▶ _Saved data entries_
[Start of section]

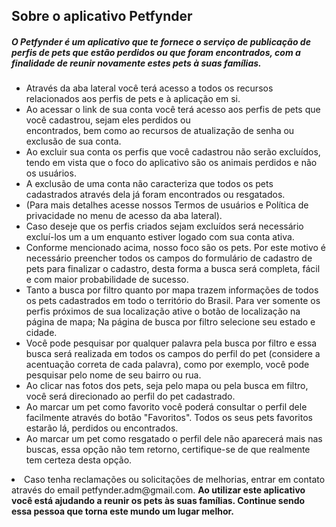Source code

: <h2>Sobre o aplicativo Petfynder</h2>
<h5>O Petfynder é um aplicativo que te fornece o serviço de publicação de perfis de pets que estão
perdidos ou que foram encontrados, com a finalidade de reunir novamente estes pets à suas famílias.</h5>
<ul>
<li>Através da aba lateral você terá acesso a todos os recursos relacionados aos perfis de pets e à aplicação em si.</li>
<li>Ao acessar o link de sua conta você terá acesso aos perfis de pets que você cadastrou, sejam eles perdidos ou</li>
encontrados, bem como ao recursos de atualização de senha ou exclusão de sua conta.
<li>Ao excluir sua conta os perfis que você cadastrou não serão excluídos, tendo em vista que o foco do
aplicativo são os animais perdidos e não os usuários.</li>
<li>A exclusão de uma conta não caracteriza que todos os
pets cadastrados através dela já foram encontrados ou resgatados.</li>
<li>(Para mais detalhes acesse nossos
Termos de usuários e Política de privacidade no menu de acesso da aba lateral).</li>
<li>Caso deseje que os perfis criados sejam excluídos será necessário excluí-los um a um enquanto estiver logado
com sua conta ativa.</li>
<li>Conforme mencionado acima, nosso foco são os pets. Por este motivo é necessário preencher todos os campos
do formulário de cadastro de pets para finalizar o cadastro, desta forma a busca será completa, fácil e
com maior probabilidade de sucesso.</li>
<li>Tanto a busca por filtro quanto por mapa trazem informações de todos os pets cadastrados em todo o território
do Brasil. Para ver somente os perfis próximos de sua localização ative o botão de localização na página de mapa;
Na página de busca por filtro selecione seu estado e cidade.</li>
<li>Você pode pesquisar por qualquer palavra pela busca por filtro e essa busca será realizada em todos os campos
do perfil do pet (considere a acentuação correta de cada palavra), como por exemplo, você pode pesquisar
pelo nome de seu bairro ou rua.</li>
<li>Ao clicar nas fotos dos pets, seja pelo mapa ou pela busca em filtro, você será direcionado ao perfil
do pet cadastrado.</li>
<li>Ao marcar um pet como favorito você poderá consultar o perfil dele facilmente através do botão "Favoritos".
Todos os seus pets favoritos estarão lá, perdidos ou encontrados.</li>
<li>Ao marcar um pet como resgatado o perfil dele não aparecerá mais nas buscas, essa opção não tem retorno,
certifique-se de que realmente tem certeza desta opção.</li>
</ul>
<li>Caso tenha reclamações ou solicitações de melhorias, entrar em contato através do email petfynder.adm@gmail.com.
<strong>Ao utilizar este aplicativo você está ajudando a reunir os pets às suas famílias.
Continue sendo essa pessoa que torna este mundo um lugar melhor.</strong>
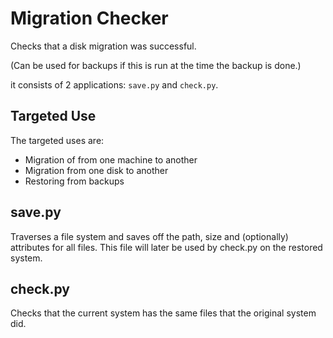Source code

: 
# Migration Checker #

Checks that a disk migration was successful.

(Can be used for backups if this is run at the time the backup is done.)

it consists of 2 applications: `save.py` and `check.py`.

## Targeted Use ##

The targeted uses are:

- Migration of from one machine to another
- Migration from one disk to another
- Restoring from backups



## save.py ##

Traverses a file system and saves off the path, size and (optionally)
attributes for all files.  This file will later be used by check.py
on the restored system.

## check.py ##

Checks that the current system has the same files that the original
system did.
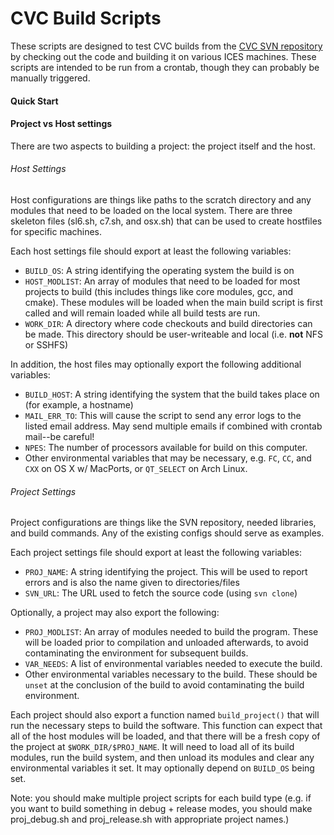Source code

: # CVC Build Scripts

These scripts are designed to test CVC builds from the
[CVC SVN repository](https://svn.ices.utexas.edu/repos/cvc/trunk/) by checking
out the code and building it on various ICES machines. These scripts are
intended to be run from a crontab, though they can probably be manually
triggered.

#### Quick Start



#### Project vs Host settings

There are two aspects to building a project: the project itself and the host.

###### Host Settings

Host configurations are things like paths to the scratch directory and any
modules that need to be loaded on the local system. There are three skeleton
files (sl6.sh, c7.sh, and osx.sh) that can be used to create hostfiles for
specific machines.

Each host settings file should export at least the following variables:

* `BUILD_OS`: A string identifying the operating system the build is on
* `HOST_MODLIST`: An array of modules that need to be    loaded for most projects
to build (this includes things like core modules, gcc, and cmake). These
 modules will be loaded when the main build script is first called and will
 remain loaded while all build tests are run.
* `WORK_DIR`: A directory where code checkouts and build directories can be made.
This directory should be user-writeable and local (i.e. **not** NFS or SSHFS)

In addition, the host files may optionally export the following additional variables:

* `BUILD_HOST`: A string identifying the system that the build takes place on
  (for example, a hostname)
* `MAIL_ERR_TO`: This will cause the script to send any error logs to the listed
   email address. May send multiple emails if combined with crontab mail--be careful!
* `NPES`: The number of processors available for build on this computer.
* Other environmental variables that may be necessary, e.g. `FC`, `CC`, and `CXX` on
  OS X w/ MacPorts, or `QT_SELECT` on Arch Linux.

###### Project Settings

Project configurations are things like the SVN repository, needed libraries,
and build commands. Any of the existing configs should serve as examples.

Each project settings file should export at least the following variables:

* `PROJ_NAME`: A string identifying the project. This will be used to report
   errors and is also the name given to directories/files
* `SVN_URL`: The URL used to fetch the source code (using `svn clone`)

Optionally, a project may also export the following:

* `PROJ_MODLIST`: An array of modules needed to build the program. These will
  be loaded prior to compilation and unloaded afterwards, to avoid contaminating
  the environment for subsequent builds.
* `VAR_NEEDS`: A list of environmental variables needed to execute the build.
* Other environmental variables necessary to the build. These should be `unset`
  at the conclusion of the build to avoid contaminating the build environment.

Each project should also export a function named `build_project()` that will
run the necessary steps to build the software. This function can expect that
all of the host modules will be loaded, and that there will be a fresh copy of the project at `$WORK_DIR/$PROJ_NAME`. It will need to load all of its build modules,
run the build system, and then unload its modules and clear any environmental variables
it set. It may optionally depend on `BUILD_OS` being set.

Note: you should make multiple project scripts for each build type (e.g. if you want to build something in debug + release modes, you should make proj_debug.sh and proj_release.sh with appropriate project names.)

[End of section]

▶ _Requirement_
Taking the entries above, write out exactly each line from the one holding "The URL used" to the one holding "execute the build.", both included, and stop there.

▶ _Your response_
* `SVN_URL`: The URL used to fetch the source code (using `svn clone`)

Optionally, a project may also export the following:

* `PROJ_MODLIST`: An array of modules needed to build the program. These will
  be loaded prior to compilation and unloaded afterwards, to avoid contaminating
  the environment for subsequent builds.
* `VAR_NEEDS`: A list of environmental variables needed to execute the build.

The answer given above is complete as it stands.